A Silicon Valley SAFE probably isn’t the best for Crowdfunding. Read about it here.

Convertible Note

When a company issues a Convertible Note, the holder has the right to be repaid, with interest, just like a regular loan, but also has the right to convert the note into equity when and if the company raises a lot more money in the future.

EXAMPLE:  A company raises $100,000 by selling Convertible Notes. The Convertible Notes are due in three years and bear interest at 8%. Two years later the company raises $2M by selling stock for $10 per share. The Convertible Notes would convert into 10,000 shares, i.e., the same price paid by the new investors.

If you’ve already read the section about SAFEs, you’ll see that the conversion of a Convertible Note into equity is exactly the same as the conversion of a SAFE into equity. That’s not a coincidence. A SAFE is really just a Convertible Note without the interest rate or the obligation to repay. 

Convertible Notes were once the favored instrument in Silicon Valley but were replaced when SAFEs came along. The idea is that interest is immaterial in the context of a startup investment and that the obligation to repay is illusory because the startup will either be very successful, in which case the Convertible Note will convert to equity, or it will go bust. Today Convertible Notes are rare in the startup ecosystem.

Not surprisingly, all the features of SAFEs described above are also available with Convertible Notes:  conversion discounts, valuation caps, and so forth.

Revenue Sharing Note

A Revenue Sharing Note gives the investor the right to receive a portion of the company’s revenue, regardless of profits.

EXAMPLE:  A company issues a Revenue Sharing Note giving investors the right to receive 5% of the company’s gross revenue for three years or until the investors have received 150% of their investment, whichever happens first. If investors haven’t received 150% of their investment at the end of the third year the company will pay the balance.

For investors, a Revenue Sharing Note offers liquidity, assuming the company is generating revenue. In return, they give up the “grand slam” returns they might get with an equity security.

For the company, a Revenue Sharing Note is less dilutive than equity because the investors will soon be gone – in no more than three years in the example above. Plus, because investors have any interest only in gross revenues and not profits, there should be no disputes over expenses, including the salaries of management. But the company is using valuable cash to pay investors.

Some Revenue Sharing Notes convert to equity, just like SAFEs.

EXAMPLE:  Suppose that, in the example above, investors purchased Revenue Sharing Notes for $100,000. At a time when they have received total distributions of $50,000, the company raises $2M by selling stock for $10 per share. The Revenue Sharing Notes would convert into 10,000 shares, i.e., the same price paid by the new investors.

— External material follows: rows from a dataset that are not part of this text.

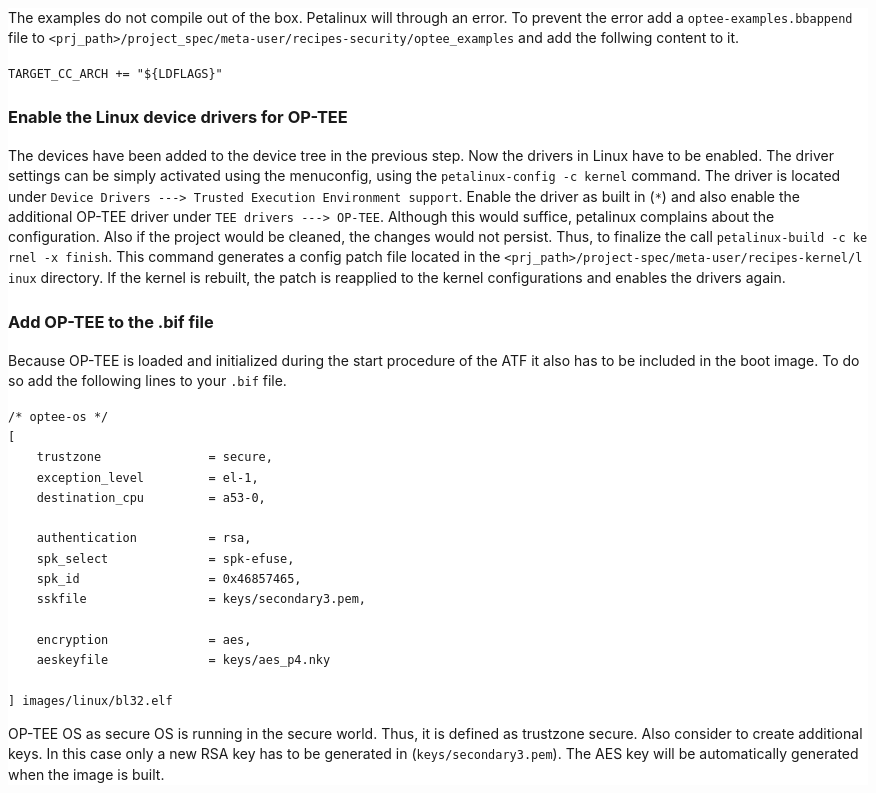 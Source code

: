 The examples do not compile out of the box. Petalinux will through an error. To
prevent the error add a `optee-examples.bbappend` file to
`<prj_path>/project_spec/meta-user/recipes-security/optee_examples` and add the
follwing content to it.

```
TARGET_CC_ARCH += "${LDFLAGS}"
```

### Enable the Linux device drivers for OP-TEE

The devices have been added to the device tree in the previous step. Now the
drivers in Linux have to be enabled. The driver settings can be simply activated
using the menuconfig, using the `petalinux-config -c kernel` command. The
driver is located under `Device Drivers ---> Trusted Execution Environment support`. 
Enable the driver as built in (`*`) and also enable the additional OP-TEE driver under `TEE drivers --->
OP-TEE`. Although this would suffice, petalinux complains about the
configuration. Also if the project would be cleaned, the changes would not
persist. Thus, to finalize the call `petalinux-build -c kernel -x finish`. This
command generates a config patch file located in the 
`<prj_path>/project-spec/meta-user/recipes-kernel/linux` directory. If the
kernel is rebuilt, the patch is reapplied to the kernel configurations and
enables the drivers again.

### Add OP-TEE to the .bif file

Because OP-TEE is loaded and initialized during the start procedure of the ATF
it also has to be included in the boot image. To do so add the following lines
to your `.bif` file.

```
/* optee-os */
[
    trustzone               = secure,
    exception_level         = el-1,
    destination_cpu         = a53-0,

    authentication          = rsa,
    spk_select              = spk-efuse,
    spk_id                  = 0x46857465,
    sskfile                 = keys/secondary3.pem,

    encryption              = aes,
    aeskeyfile              = keys/aes_p4.nky

] images/linux/bl32.elf
```

OP-TEE OS as secure OS is running in the secure world. Thus, it is defined as
trustzone secure. Also consider to create additional keys. In this case only a new RSA key has to
be generated in (`keys/secondary3.pem`). The AES key will be automatically
generated when the image is built.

Revenue Sharing Notes make a lot of sense for early-stage companies. I’m surprised they aren’t used more.

Simple Loan

The simplest security of all – simpler than a SAFE, simpler than a Revenue Sharing Note – is a plain vanilla promissory note, where the investor lends money to the company and the company promises to pay it back with interest.

A simple loan is good for the company in the sense that there is no dilution of ownership. On the other hand, the company is obligated to pay the money back on a date certain.

A simple loan is good for the investor in the sense that he or she has the right to repayment, unlike an equity investment. On the other hand, the company might not be able to repay the loan. And if the company is a startup the investor might wonder whether the interest rate on the loan is adequate for the risk of non-payment.

******

Don’t be fooled by labels. You can do anything you want. Just make sure you choose a security that’s right for you and your company.

Questions? Let me know.

Markley S. Roderick
Lex Nova Law
10 East Stow Road, Suite 250, Marlton, NJ 08053
P: 856.382.8402 | E: mroderick@lexnovalaw.com

Title III Crowdfunding

When Should A Crowdfunding SAFE Or Convertible Note Convert?

Convertible notes and SAFEs often make sense for startups because they don’t require anyone to know the value of the company. Instead, the company and early investors can piggyback on a later investment when the value of the company might be easier to determine and the size of the investment justifies figuring it out.

Which raises the question, when should the convertible note or SAFE convert?

In the Silicon Valley ecosystem that’s an easy question. Per the Y Combinator forms, a convertible note or SAFE converts at the next sale of preferred stock, which necessarily involves a valuation of the company.

That works in the Silicon Valley ecosystem because (i) in the Silicon Valley ecosystem investors always get preferred stock, and (ii) the Silicon Valley ecosystem is largely an old boy network where founders and investors know and trust one another.

As I’ve said before, the Crowdfunding ecosystem is different. There are at least two reasons why the Y Combinator form doesn’t work here:

  • For a company that raises money with a SAFE in a Rule 506(c) or Reg CF offering, the next step might be selling common stock (not preferred stock) in a Regulation A offering. The SAFE has to convert.
  • Say I’ve raised $250K in a SAFE and think my company is worth $5M. If I’m clever, or from Houston*, I might arrange to sell $10,000 of stock to a friend at a $10M valuation, causing the SAFEs to convert at half their actual value. All my investors are strangers so I don’t care.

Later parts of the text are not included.